Supported Regions for IAM Identity Center authentication
Remote Desktop connections using IAM Identity Center authentication are supported in the following AWS Regions:
-
US East (Ohio) (us-east-2)
-
US East (N. Virginia) (us-east-1)
-
US West (N. California) (us-west-1)
-
US West (Oregon) (us-west-2)
-
Africa (Cape Town) (af-south-1)
-
Asia Pacific (Hong Kong) (ap-east-1)
-
Asia Pacific (Mumbai) (ap-south-1)
-
Asia Pacific (Tokyo) (ap-northeast-1)
-
Asia Pacific (Seoul) (ap-northeast-2)
-
Asia Pacific (Osaka) (ap-northeast-3)
-
Asia Pacific (Singapore) (ap-southeast-1)
-
Asia Pacific (Sydney) (ap-southeast-2)
-
Asia Pacific (Jakarta) (ap-southeast-3)
-
Canada (Central) (ca-central-1)
-
Europe (Frankfurt) (eu-central-1)
-
Europe (Stockholm) (eu-north-1)
-
Europe (Ireland) (eu-west-1)
-
Europe (London) (eu-west-2)
-
Europe (Paris) (eu-west-3)
-
Israel (Tel Aviv) (il-central-1)
-
South America (São Paulo) (sa-east-1)
-
Europe (Milan) (eu-south-1)
-
Middle East (Bahrain) (me-south-1)
-
AWS GovCloud (US-East) (us-gov-east-1)
-
AWS GovCloud (US-West) (us-gov-west-1)
Remote connection duration and concurrency
The following conditions apply to active Remote Desktop connections:
-
Connection duration
By default, a Remote Desktop connection is disconnected after 60 minutes. To prevent a connection from being disconnected, you can choose Renew session before being disconnected to reset the duration timer.
-
Connection timeout
A Remote Desktop connection disconnects after it has been idle for more than 10 minutes.
-
Concurrent connections
By default, you can have a maximum of 5 active Remote Desktop connections at one time for the same AWS account and AWS Region. To request a service quota increase of up to 25 concurrent connections, see Requesting a quota increase in the Service Quotas User Guide.
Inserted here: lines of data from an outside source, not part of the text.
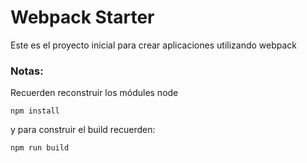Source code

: # Webpack Starter

Este es el proyecto inicial para crear aplicaciones utilizando webpack

### Notas:

Recuerden reconstruir los módules node

```
npm install
```

y para construir el build recuerden:

```
npm run build
```
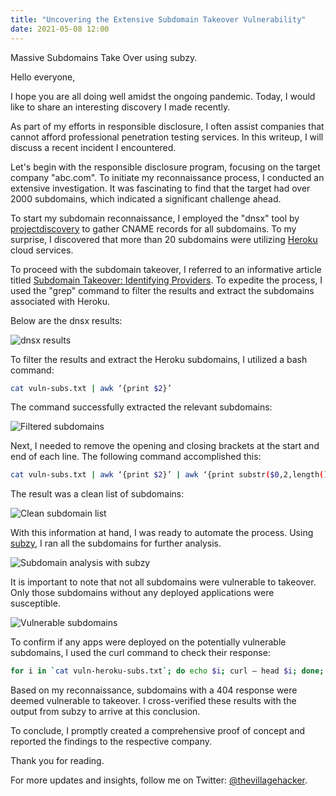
 ```yaml
---
title: "Uncovering the Extensive Subdomain Takeover Vulnerability"
date: 2021-05-08 12:00
---
```


Massive Subdomains Take Over using subzy.

Hello everyone,

I hope you are all doing well amidst the ongoing pandemic. Today, I would like to share an interesting discovery I made recently.

As part of my efforts in responsible disclosure, I often assist companies that cannot afford professional penetration testing services. In this writeup, I will discuss a recent incident I encountered.

Let's begin with the responsible disclosure program, focusing on the target company "abc.com". To initiate my reconnaissance process, I conducted an extensive investigation. It was fascinating to find that the target had over 2000 subdomains, which indicated a significant challenge ahead.

To start my subdomain reconnaissance, I employed the "dnsx" tool by [projectdiscovery](https://github.com/projectdiscovery/dnsx) to gather CNAME records for all subdomains. To my surprise, I discovered that more than 20 subdomains were utilizing [Heroku](https://www.heroku.com/) cloud services.

To proceed with the subdomain takeover, I referred to an informative article titled [Subdomain Takeover: Identifying Providers](https://0xpatrik.com/subdomain-takeover-providers/). To expedite the process, I used the "grep" command to filter the results and extract the subdomains associated with Heroku.

Below are the dnsx results:

![dnsx results](/assets/images/blogs/Massive_subdomain_takeover/1.webp)

To filter the results and extract the Heroku subdomains, I utilized a bash command:

```sh
cat vuln-subs.txt | awk ‘{print $2}’
```

The command successfully extracted the relevant subdomains:

![Filtered subdomains](/assets/images/blogs/Massive_subdomain_takeover/2.webp)

Next, I needed to remove the opening and closing brackets at the start and end of each line. The following command accomplished this:

```sh
cat vuln-subs.txt | awk ‘{print $2}’ | awk ‘{print substr($0,2,length()-2);}’
```

The result was a clean list of subdomains:

![Clean subdomain list](/assets/images/blogs/Massive_subdomain_takeover/3.webp)

With this information at hand, I was ready to automate the process. Using [subzy](https://github.com/LukaSikic/subzy), I ran all the subdomains for further analysis.

![Subdomain analysis with subzy](/assets/images/blogs/Massive_subdomain_takeover/4.webp)

It is important to note that not all subdomains were vulnerable to takeover. Only those subdomains without any deployed applications were susceptible.

![Vulnerable subdomains](/assets/images/blogs/Massive_subdomain_takeover/5.webp)

To confirm if any apps were deployed on the potentially vulnerable subdomains, I used the curl command to check their response:

```sh
for i in `cat vuln-heroku-subs.txt`; do echo $i; curl — head $i; done;
```

Based on my reconnaissance, subdomains with a 404 response were deemed vulnerable to takeover. I cross-verified these results with the output from subzy to arrive at this conclusion.

To conclude, I promptly created a comprehensive proof of concept and reported the findings to the respective company.

Thank you for reading.

For more updates and insights, follow me on Twitter: [@thevillagehacker](https://twitter.com/thevillagehackr).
Connect to a managed node using Remote Desktop
Browser copy/paste support for text
Using the Google Chrome and Microsoft Edge browsers, you can copy and paste text from a managed node to your local machine, and from your local machine to a managed node that you are connected to.
Using the Mozilla Firefox browser, you can copy and paste text from a managed node to your local machine only. Copying from your local machine to the managed node is not supported.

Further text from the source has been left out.